You don’t have to be David Tennant to know that flying’s a seriously stressful experience.
Still, nearly 11 million people fly to, from or through Taiwan’s capital each year, according to public broadcaster TVBS.
So every year the airline sector battles for every tick in the ticker, just to fill those little and oft-overlooked seats.
As investors show interest in Taiwan’s air travel sector, and more consumers shift to budget airlines, the field of players is getting more crowded.
There are charter companies, private flights, lower-cost regional affiliates like EVA Air and a dozen or so budget airlines.
So the Taiwanese government, which requires a minimum flight size of 60 seats, opened up the licensed business of charter and scheduled airlines. It also opened up the channel for a newly-formed premium airline called MomoAir to launch its operations.

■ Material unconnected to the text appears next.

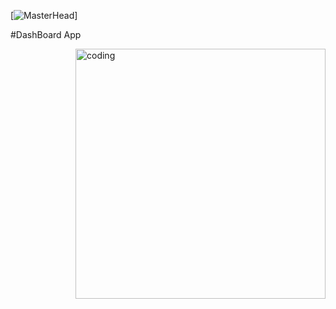 [![MasterHead](https://i.pinimg.com/originals/9c/8c/db/9c8cdbb2bd7b637edd5b3a767b74153a.gif)]

#DashBoard App


<img align="right" alt="coding" width="400" src="https://cdn.dribbble.com/users/1162077/screenshots/3848914/programmer.gif">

But it’s hard to sell new luxury services from an established carrier like EVA Air on budget airlines. So MomoAir’s CEO Zhang Chao prefers to draw comparisons with the iconic plays like “Hamlet” and the “Orpheus” Suite by Bauhaus artist Carl Andre.
“Like ‘Hamlet,’ there’s no evidence to prove in our story that MomoAir is going to achieve any clear result.
“On ‘Hamlet,’ the protagonist kills himself after failing to achieve the ideal life. So like ‘Hamlet,’ the dreams that the flight attendants discuss with passengers don’t seem achievable.
“Although none of the passengers are quitting their jobs to start flights. But like Hamlet, MomoAir is determined to go through obstacles in order to achieve the ‘end’ of the dream.”